A freely accessible index of 5 billion web pages, their page rank, their link graphs and other metadata, hosted on Amazon EC2, was announced today by the Common Crawl Foundation. “It is crucial [in] our information-based society that Web crawl data be open and accessible to anyone who desires to utilize it,” writes Foundation director Lisa Green on the organization’s blog.
The Foundation is an organization dedicated to leveraging the falling costs of crawling and storage for the benefit of “individuals, academic groups, small start-ups, big companies, governments and nonprofits.” It’s lead by Gilad Elbaz, the forefather of Google AdSense and the CEO of data platform startup Factual. Joining Elbaz on the Foundation board is internet public domain champion Carl Malamud and semantic web serial entrepreneur Nova Spivack. Director Lisa Green came to the Foundation by way of Creative Commons.
The Foundation explains the scope of the project thusly.
“Common Crawl is a Web Scale crawl, and as such, each version of our crawl contains billions of documents from the various sites that we are successfully able to crawl. This dataset can be tens of terabytes in size, making transfer of the crawl to interested third parties costly and impractical. In addition to this, performing data processing operations on a dataset this large requires parallel processing techniques, and a potentially large computer cluster.
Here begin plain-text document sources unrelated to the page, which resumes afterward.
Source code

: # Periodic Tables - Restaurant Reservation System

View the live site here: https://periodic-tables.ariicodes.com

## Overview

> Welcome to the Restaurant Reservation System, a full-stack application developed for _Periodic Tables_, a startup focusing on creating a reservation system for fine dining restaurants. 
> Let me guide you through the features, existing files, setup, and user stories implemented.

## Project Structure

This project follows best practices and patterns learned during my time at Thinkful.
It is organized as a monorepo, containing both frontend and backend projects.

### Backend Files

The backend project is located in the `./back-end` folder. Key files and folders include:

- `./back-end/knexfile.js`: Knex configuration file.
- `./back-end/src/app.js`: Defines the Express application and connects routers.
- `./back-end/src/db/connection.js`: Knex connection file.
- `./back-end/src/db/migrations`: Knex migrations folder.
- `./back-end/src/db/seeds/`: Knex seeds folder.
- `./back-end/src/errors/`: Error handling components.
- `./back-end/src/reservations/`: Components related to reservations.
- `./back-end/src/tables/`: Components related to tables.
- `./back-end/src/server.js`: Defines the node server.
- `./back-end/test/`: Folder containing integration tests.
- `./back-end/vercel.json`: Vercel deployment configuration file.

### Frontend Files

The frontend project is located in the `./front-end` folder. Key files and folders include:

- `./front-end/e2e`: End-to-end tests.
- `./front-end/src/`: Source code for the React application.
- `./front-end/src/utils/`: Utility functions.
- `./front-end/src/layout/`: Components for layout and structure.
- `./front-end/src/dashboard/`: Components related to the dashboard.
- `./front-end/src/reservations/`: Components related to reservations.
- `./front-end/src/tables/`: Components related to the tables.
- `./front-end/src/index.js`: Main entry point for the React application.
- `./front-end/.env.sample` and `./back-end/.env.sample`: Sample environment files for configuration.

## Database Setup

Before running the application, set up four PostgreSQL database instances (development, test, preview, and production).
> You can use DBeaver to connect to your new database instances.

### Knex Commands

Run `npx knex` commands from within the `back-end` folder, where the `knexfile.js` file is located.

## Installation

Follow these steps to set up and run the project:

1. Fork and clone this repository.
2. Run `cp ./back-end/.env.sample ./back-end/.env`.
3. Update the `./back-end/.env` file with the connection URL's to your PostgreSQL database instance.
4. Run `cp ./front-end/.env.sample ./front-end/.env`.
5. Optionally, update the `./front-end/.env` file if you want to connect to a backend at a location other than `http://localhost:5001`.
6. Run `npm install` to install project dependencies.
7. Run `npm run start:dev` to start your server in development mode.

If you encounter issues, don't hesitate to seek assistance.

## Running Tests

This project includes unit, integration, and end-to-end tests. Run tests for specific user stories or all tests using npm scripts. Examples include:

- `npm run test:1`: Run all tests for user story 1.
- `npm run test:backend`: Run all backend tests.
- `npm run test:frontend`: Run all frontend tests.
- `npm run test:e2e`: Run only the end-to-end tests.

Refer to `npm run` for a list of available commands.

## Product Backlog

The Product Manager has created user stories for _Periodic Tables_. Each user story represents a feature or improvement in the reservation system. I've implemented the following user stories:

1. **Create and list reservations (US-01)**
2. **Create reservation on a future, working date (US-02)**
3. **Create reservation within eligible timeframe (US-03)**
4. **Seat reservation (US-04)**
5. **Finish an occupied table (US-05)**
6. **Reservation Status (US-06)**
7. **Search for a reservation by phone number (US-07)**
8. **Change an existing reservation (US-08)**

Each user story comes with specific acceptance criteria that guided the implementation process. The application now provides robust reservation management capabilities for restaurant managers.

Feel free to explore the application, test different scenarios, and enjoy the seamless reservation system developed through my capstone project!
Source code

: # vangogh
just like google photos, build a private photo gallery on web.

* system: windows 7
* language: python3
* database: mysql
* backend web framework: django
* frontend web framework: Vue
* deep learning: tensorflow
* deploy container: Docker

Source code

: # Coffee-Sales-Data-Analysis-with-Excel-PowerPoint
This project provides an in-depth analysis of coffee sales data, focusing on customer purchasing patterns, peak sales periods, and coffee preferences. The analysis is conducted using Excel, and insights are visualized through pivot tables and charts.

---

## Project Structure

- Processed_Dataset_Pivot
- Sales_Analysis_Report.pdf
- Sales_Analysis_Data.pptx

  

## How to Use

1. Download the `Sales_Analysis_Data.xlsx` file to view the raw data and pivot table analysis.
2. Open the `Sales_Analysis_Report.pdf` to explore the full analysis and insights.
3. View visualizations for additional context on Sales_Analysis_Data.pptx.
“Luckily for us, Amazon’s EC2/S3 cloud computing infrastructure provides us with both a theoretically unlimited storage capacity coupled with localized access to an elastic compute cloud.”
The organization was formed three years ago, just now started talking about itself publicly and believes that free access to all this information could lead to “a new wave of innovation, education and research.”
Open Web Advocate James Walker agrees: “An openly accessible archive of the web – that’s not owned and controlled by Google – levels the playing field pretty significantly for research and innovation.”